About this exercise: Could you give the entries again, exactly as written?

──────── Task inputs ────────

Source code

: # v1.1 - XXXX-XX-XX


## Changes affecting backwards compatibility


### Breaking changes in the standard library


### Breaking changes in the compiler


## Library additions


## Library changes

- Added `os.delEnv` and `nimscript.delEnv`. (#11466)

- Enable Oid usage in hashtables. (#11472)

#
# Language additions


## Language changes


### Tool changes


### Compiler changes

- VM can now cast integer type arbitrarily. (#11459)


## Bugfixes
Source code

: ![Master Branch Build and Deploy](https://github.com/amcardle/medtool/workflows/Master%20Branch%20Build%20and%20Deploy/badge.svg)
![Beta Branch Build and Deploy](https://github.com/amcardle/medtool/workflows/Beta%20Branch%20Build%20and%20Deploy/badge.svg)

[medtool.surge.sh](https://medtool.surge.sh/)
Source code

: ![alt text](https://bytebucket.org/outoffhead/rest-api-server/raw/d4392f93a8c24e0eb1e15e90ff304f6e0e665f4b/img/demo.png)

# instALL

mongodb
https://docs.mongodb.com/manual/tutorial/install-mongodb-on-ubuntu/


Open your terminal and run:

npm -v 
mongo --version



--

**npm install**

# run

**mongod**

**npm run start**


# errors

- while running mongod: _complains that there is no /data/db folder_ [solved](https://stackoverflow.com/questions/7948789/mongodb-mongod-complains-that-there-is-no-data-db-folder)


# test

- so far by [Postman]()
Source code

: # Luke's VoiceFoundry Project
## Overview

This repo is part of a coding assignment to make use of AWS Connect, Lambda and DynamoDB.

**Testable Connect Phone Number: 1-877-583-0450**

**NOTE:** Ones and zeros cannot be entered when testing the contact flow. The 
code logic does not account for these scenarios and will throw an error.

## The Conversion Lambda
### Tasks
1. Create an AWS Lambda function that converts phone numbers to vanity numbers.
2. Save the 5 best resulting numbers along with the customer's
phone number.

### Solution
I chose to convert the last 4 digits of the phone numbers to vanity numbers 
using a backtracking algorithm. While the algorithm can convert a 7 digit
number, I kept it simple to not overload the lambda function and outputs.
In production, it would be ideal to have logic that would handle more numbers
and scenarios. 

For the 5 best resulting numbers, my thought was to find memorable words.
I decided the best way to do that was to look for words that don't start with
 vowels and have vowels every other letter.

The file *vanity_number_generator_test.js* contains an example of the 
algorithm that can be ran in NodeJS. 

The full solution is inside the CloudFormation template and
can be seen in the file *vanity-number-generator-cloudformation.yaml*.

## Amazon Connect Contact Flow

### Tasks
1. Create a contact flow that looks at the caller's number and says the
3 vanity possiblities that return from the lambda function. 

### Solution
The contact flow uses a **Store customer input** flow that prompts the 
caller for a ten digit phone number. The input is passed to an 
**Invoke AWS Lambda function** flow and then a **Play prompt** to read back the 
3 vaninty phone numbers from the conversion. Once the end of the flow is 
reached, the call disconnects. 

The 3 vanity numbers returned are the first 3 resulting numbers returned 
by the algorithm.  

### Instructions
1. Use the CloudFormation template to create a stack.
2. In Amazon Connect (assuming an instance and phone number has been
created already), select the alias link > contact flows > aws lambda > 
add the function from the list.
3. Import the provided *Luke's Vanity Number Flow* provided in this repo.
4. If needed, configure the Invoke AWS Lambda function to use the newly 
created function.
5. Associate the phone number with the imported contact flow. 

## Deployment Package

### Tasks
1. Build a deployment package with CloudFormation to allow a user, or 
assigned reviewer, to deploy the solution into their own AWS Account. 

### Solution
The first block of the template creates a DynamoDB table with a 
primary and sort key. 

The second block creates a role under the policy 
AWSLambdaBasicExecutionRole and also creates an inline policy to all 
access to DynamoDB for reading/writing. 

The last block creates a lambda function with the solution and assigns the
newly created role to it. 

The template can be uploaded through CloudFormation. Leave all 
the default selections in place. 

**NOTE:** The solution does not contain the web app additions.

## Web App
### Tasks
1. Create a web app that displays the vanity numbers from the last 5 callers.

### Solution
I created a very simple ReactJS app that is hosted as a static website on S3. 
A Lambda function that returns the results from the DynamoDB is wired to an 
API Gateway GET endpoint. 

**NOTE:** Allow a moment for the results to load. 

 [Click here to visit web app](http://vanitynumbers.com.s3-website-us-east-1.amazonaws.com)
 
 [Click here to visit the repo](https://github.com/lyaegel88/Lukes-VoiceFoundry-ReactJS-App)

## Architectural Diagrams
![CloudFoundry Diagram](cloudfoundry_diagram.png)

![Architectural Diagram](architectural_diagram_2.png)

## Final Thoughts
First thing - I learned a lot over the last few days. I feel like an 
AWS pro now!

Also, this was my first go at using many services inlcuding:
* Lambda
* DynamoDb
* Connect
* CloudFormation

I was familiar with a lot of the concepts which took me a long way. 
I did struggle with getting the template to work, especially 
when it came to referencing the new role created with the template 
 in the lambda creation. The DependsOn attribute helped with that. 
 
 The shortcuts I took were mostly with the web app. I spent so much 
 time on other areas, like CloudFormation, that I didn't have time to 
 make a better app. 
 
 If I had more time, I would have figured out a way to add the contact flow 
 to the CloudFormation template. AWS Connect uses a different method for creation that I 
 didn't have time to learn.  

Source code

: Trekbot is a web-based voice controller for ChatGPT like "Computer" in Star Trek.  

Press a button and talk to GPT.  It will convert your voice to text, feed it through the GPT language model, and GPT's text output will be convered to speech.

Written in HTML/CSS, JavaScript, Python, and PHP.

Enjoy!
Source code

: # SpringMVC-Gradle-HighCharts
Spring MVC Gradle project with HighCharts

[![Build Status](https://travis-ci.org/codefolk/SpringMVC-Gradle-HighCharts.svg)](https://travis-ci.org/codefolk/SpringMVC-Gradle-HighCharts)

────────

Answer box:
Source code

: # v1.1 - XXXX-XX-XX


## Changes affecting backwards compatibility


### Breaking changes in the standard library


### Breaking changes in the compiler


## Library additions


## Library changes

- Added `os.delEnv` and `nimscript.delEnv`. (#11466)

- Enable Oid usage in hashtables. (#11472)

#
# Language additions


## Language changes


### Tool changes


### Compiler changes

- VM can now cast integer type arbitrarily. (#11459)


## Bugfixes
Source code

: ![Master Branch Build and Deploy](https://github.com/amcardle/medtool/workflows/Master%20Branch%20Build%20and%20Deploy/badge.svg)
![Beta Branch Build and Deploy](https://github.com/amcardle/medtool/workflows/Beta%20Branch%20Build%20and%20Deploy/badge.svg)

[medtool.surge.sh](https://medtool.surge.sh/)
Source code

: ![alt text](https://bytebucket.org/outoffhead/rest-api-server/raw/d4392f93a8c24e0eb1e15e90ff304f6e0e665f4b/img/demo.png)

# instALL

mongodb
https://docs.mongodb.com/manual/tutorial/install-mongodb-on-ubuntu/


Open your terminal and run:

npm -v 
mongo --version



--

**npm install**

# run

**mongod**

**npm run start**


# errors

- while running mongod: _complains that there is no /data/db folder_ [solved](https://stackoverflow.com/questions/7948789/mongodb-mongod-complains-that-there-is-no-data-db-folder)


# test

- so far by [Postman]()
Source code

: # Luke's VoiceFoundry Project
## Overview

This repo is part of a coding assignment to make use of AWS Connect, Lambda and DynamoDB.

**Testable Connect Phone Number: 1-877-583-0450**

**NOTE:** Ones and zeros cannot be entered when testing the contact flow. The 
code logic does not account for these scenarios and will throw an error.

## The Conversion Lambda
### Tasks
1. Create an AWS Lambda function that converts phone numbers to vanity numbers.
2. Save the 5 best resulting numbers along with the customer's
phone number.

### Solution
I chose to convert the last 4 digits of the phone numbers to vanity numbers 
using a backtracking algorithm. While the algorithm can convert a 7 digit
number, I kept it simple to not overload the lambda function and outputs.
In production, it would be ideal to have logic that would handle more numbers
and scenarios. 

For the 5 best resulting numbers, my thought was to find memorable words.
I decided the best way to do that was to look for words that don't start with
 vowels and have vowels every other letter.

The file *vanity_number_generator_test.js* contains an example of the 
algorithm that can be ran in NodeJS. 

The full solution is inside the CloudFormation template and
can be seen in the file *vanity-number-generator-cloudformation.yaml*.

## Amazon Connect Contact Flow

### Tasks
1. Create a contact flow that looks at the caller's number and says the
3 vanity possiblities that return from the lambda function. 

### Solution
The contact flow uses a **Store customer input** flow that prompts the 
caller for a ten digit phone number. The input is passed to an 
**Invoke AWS Lambda function** flow and then a **Play prompt** to read back the 
3 vaninty phone numbers from the conversion. Once the end of the flow is 
reached, the call disconnects. 

The 3 vanity numbers returned are the first 3 resulting numbers returned 
by the algorithm.  

### Instructions
1. Use the CloudFormation template to create a stack.
2. In Amazon Connect (assuming an instance and phone number has been
created already), select the alias link > contact flows > aws lambda > 
add the function from the list.
3. Import the provided *Luke's Vanity Number Flow* provided in this repo.
4. If needed, configure the Invoke AWS Lambda function to use the newly 
created function.
5. Associate the phone number with the imported contact flow. 

## Deployment Package

### Tasks
1. Build a deployment package with CloudFormation to allow a user, or 
assigned reviewer, to deploy the solution into their own AWS Account. 

### Solution
The first block of the template creates a DynamoDB table with a 
primary and sort key. 

The second block creates a role under the policy 
AWSLambdaBasicExecutionRole and also creates an inline policy to all 
access to DynamoDB for reading/writing. 

The last block creates a lambda function with the solution and assigns the
newly created role to it. 

The template can be uploaded through CloudFormation. Leave all 
the default selections in place. 

**NOTE:** The solution does not contain the web app additions.

## Web App
### Tasks
1. Create a web app that displays the vanity numbers from the last 5 callers.

### Solution
I created a very simple ReactJS app that is hosted as a static website on S3. 
A Lambda function that returns the results from the DynamoDB is wired to an 
API Gateway GET endpoint. 

**NOTE:** Allow a moment for the results to load. 

 [Click here to visit web app](http://vanitynumbers.com.s3-website-us-east-1.amazonaws.com)
 
 [Click here to visit the repo](https://github.com/lyaegel88/Lukes-VoiceFoundry-ReactJS-App)

## Architectural Diagrams
![CloudFoundry Diagram](cloudfoundry_diagram.png)

![Architectural Diagram](architectural_diagram_2.png)

## Final Thoughts
First thing - I learned a lot over the last few days. I feel like an 
AWS pro now!

Also, this was my first go at using many services inlcuding:
* Lambda
* DynamoDb
* Connect
* CloudFormation

I was familiar with a lot of the concepts which took me a long way. 
I did struggle with getting the template to work, especially 
when it came to referencing the new role created with the template 
 in the lambda creation. The DependsOn attribute helped with that. 
 
 The shortcuts I took were mostly with the web app. I spent so much 
 time on other areas, like CloudFormation, that I didn't have time to 
 make a better app. 
 
 If I had more time, I would have figured out a way to add the contact flow 
 to the CloudFormation template. AWS Connect uses a different method for creation that I 
 didn't have time to learn.  

Source code

: Trekbot is a web-based voice controller for ChatGPT like "Computer" in Star Trek.  

Press a button and talk to GPT.  It will convert your voice to text, feed it through the GPT language model, and GPT's text output will be convered to speech.

Written in HTML/CSS, JavaScript, Python, and PHP.

Enjoy!
Source code

: # SpringMVC-Gradle-HighCharts
Spring MVC Gradle project with HighCharts

[![Build Status](https://travis-ci.org/codefolk/SpringMVC-Gradle-HighCharts.svg)](https://travis-ci.org/codefolk/SpringMVC-Gradle-HighCharts)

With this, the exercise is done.